▶ _ASSIGNED TASK_: In the data that follows, find the line with "anything like that?"; transcribe it, every later line up to the one with "Congress — it’s", and that line as well, exactly and with no others.

▶ _SOURCE MATERIAL_:
········

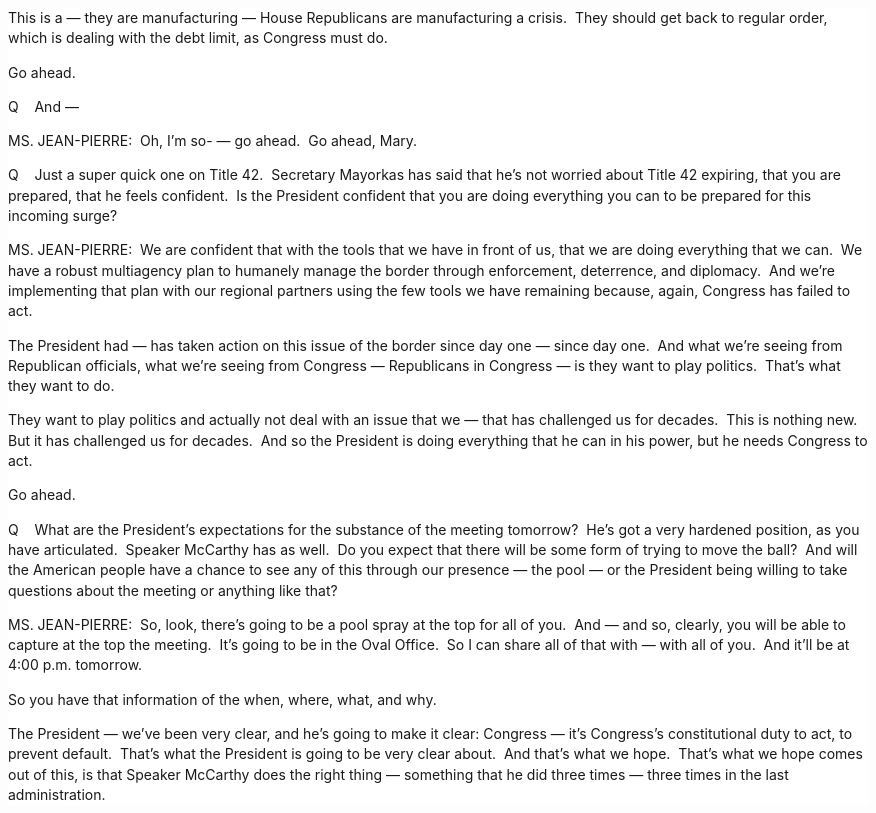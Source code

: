 This is a — they are manufacturing — House Republicans are manufacturing
a crisis.  They should get back to regular order, which is dealing with
the debt limit, as Congress must do.

Go ahead.

Q    And —

MS. JEAN-PIERRE:  Oh, I’m so- — go ahead.  Go ahead, Mary.

Q    Just a super quick one on Title 42.  Secretary Mayorkas has said
that he’s not worried about Title 42 expiring, that you are prepared,
that he feels confident.  Is the President confident that you are doing
everything you can to be prepared for this incoming surge?

MS. JEAN-PIERRE:  We are confident that with the tools that we have in
front of us, that we are doing everything that we can.  We have a robust
multiagency plan to humanely manage the border through enforcement,
deterrence, and diplomacy.  And we’re implementing that plan with our
regional partners using the few tools we have remaining because, again,
Congress has failed to act. 

The President had — has taken action on this issue of the border since
day one — since day one.  And what we’re seeing from Republican
officials, what we’re seeing from Congress — Republicans in Congress —
is they want to play politics.  That’s what they want to do.

They want to play politics and actually not deal with an issue that we —
that has challenged us for decades.  This is nothing new.  But it has
challenged us for decades.  And so the President is doing everything
that he can in his power, but he needs Congress to act.

Go ahead.

Q    What are the President’s expectations for the substance of the
meeting tomorrow?  He’s got a very hardened position, as you have
articulated.  Speaker McCarthy has as well.  Do you expect that there
will be some form of trying to move the ball?  And will the American
people have a chance to see any of this through our presence — the pool
— or the President being willing to take questions about the meeting or
anything like that?

MS. JEAN-PIERRE:  So, look, there’s going to be a pool spray at the top
for all of you.  And — and so, clearly, you will be able to capture at
the top the meeting.  It’s going to be in the Oval Office.  So I can
share all of that with — with all of you.  And it’ll be at 4:00 p.m.
tomorrow.

So you have that information of the when, where, what, and why.

The President — we’ve been very clear, and he’s going to make it clear:
Congress — it’s Congress’s constitutional duty to act, to prevent
default.  That’s what the President is going to be very clear about. 
And that’s what we hope.  That’s what we hope comes out of this, is that
Speaker McCarthy does the right thing — something that he did three
times — three times in the last administration.  
  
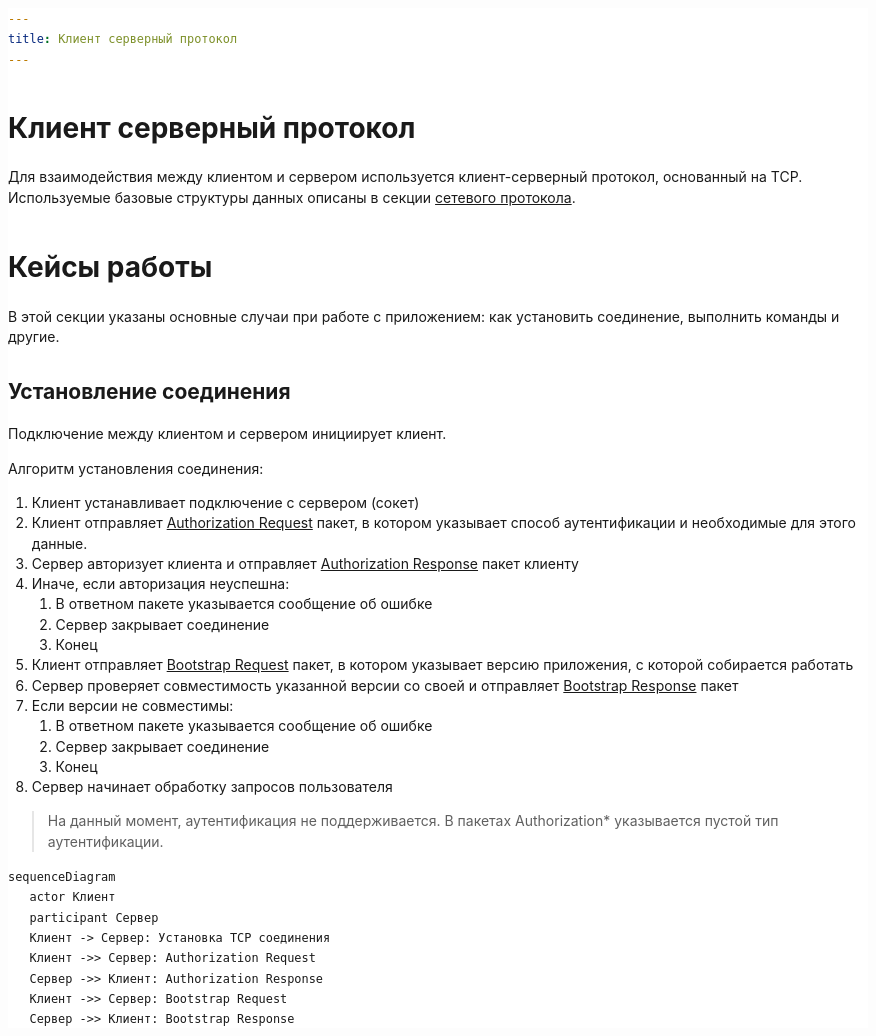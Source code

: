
 ```yaml
---
title: Клиент серверный протокол
---
```


# Клиент серверный протокол

Для взаимодействия между клиентом и сервером используется клиент-серверный протокол, основанный на TCP.
Используемые базовые структуры данных описаны в секции [сетевого протокола](network-protocol.md#структуры-данных).

# Кейсы работы

В этой секции указаны основные случаи при работе с приложением: как установить соединение, выполнить команды и другие.

## Установление соединения

Подключение между клиентом и сервером инициирует клиент.

Алгоритм установления соединения:

1. Клиент устанавливает подключение с сервером (сокет)
2. Клиент отправляет [Authorization Request](#authorization-request) пакет, в котором указывает способ аутентификации и
   необходимые для этого данные.
3. Сервер авторизует клиента и отправляет [Authorization Response](#authorization-response) пакет клиенту
4. Иначе, если авторизация неуспешна:
   1. В ответном пакете указывается сообщение об ошибке
   2. Сервер закрывает соединение
   3. Конец
5. Клиент отправляет [Bootstrap Request](#bootstrap-request) пакет, в котором указывает версию приложения, с которой
   собирается работать
6. Сервер проверяет совместимость указанной версии со своей и отправляет [Bootstrap Response](#bootstrap-response) пакет
7. Если версии не совместимы:
   1. В ответном пакете указывается сообщение об ошибке
   2. Сервер закрывает соединение
   3. Конец
8. Сервер начинает обработку запросов пользователя

> На данный момент, аутентификация не поддерживается. В пакетах Authorization* указывается пустой тип аутентификации.

```mermaid
sequenceDiagram
   actor Клиент
   participant Сервер
   Клиент -> Сервер: Установка TCP соединения
   Клиент ->> Сервер: Authorization Request
   Сервер ->> Клиент: Authorization Response
   Клиент ->> Сервер: Bootstrap Request
   Сервер ->> Клиент: Bootstrap Response
```
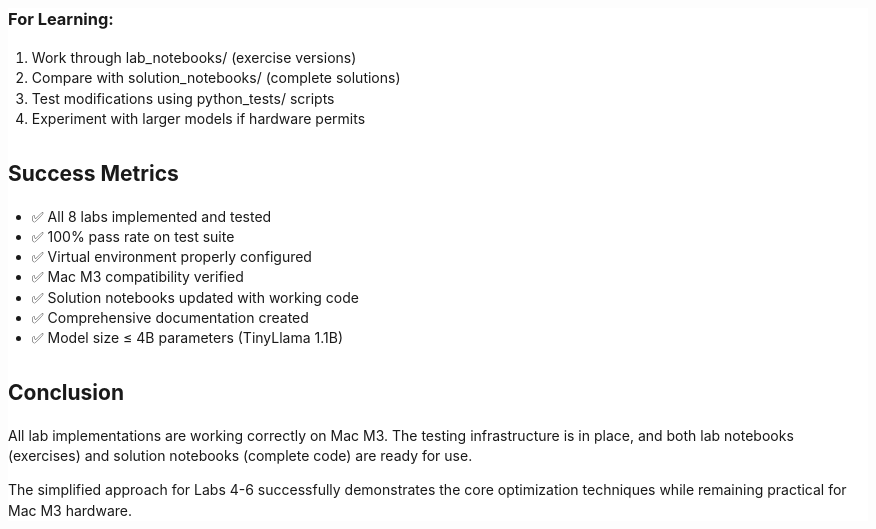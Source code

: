 ### For Learning:
1. Work through lab_notebooks/ (exercise versions)
2. Compare with solution_notebooks/ (complete solutions)
3. Test modifications using python_tests/ scripts
4. Experiment with larger models if hardware permits

## Success Metrics

- ✅ All 8 labs implemented and tested
- ✅ 100% pass rate on test suite
- ✅ Virtual environment properly configured
- ✅ Mac M3 compatibility verified
- ✅ Solution notebooks updated with working code
- ✅ Comprehensive documentation created
- ✅ Model size ≤ 4B parameters (TinyLlama 1.1B)

## Conclusion

All lab implementations are working correctly on Mac M3. The testing infrastructure is in place, and both lab notebooks (exercises) and solution notebooks (complete code) are ready for use.

The simplified approach for Labs 4-6 successfully demonstrates the core optimization techniques while remaining practical for Mac M3 hardware.

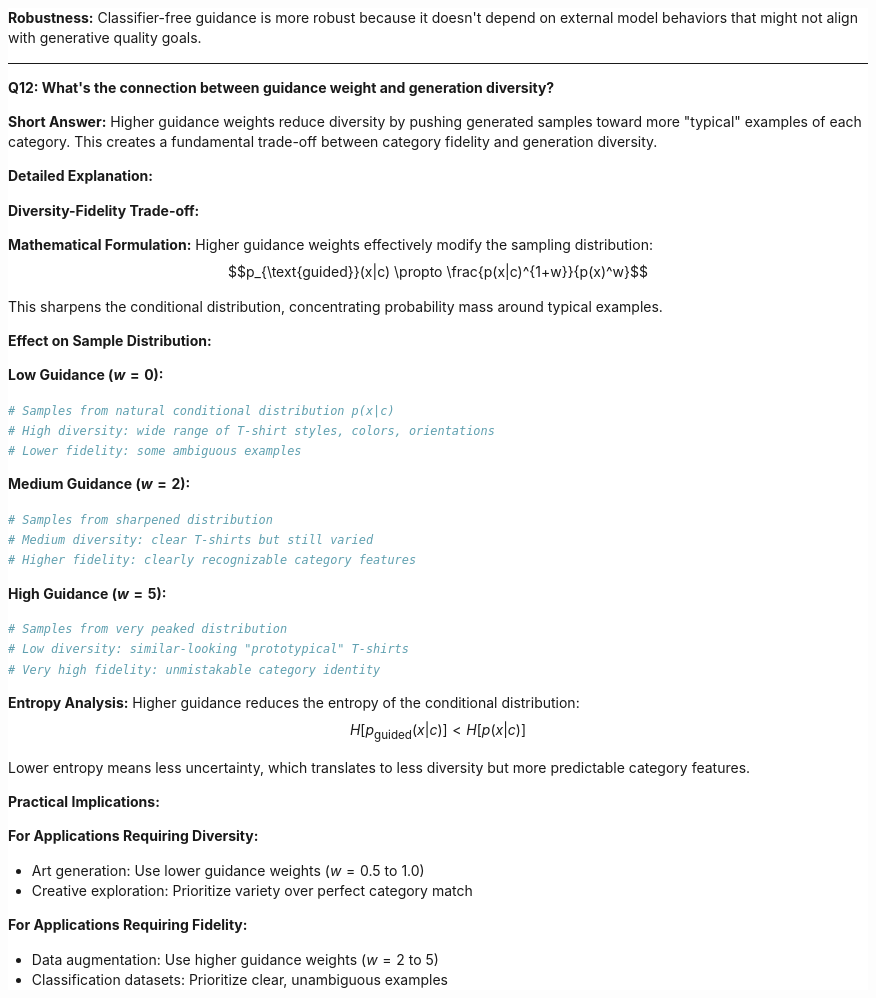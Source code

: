 **Robustness:**
Classifier-free guidance is more robust because it doesn't depend on external model behaviors that might not align with generative quality goals.

---

**Q12: What's the connection between guidance weight and generation diversity?**

**Short Answer:** Higher guidance weights reduce diversity by pushing generated samples toward more "typical" examples of each category. This creates a fundamental trade-off between category fidelity and generation diversity.

**Detailed Explanation:**

**Diversity-Fidelity Trade-off:**

**Mathematical Formulation:**
Higher guidance weights effectively modify the sampling distribution:
$$p_{\text{guided}}(x|c) \propto \frac{p(x|c)^{1+w}}{p(x)^w}$$

This sharpens the conditional distribution, concentrating probability mass around typical examples.

**Effect on Sample Distribution:**

**Low Guidance ($w = 0$):**
```python
# Samples from natural conditional distribution p(x|c)
# High diversity: wide range of T-shirt styles, colors, orientations
# Lower fidelity: some ambiguous examples
```

**Medium Guidance ($w = 2$):**
```python
# Samples from sharpened distribution
# Medium diversity: clear T-shirts but still varied
# Higher fidelity: clearly recognizable category features
```

**High Guidance ($w = 5$):**
```python
# Samples from very peaked distribution
# Low diversity: similar-looking "prototypical" T-shirts
# Very high fidelity: unmistakable category identity
```

**Entropy Analysis:**
Higher guidance reduces the entropy of the conditional distribution:
$$H[p_{\text{guided}}(x|c)] < H[p(x|c)]$$

Lower entropy means less uncertainty, which translates to less diversity but more predictable category features.

**Practical Implications:**

**For Applications Requiring Diversity:**
- Art generation: Use lower guidance weights ($w = 0.5$ to $1.0$)
- Creative exploration: Prioritize variety over perfect category match

**For Applications Requiring Fidelity:**
- Data augmentation: Use higher guidance weights ($w = 2$ to $5$)
- Classification datasets: Prioritize clear, unambiguous examples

········

▶ _OUTPUT OF THE TASK_:
anything like that?

MS. JEAN-PIERRE:  So, look, there’s going to be a pool spray at the top
for all of you.  And — and so, clearly, you will be able to capture at
the top the meeting.  It’s going to be in the Oval Office.  So I can
share all of that with — with all of you.  And it’ll be at 4:00 p.m.
tomorrow.

So you have that information of the when, where, what, and why.

The President — we’ve been very clear, and he’s going to make it clear:
Congress — it’s Congress’s constitutional duty to act, to prevent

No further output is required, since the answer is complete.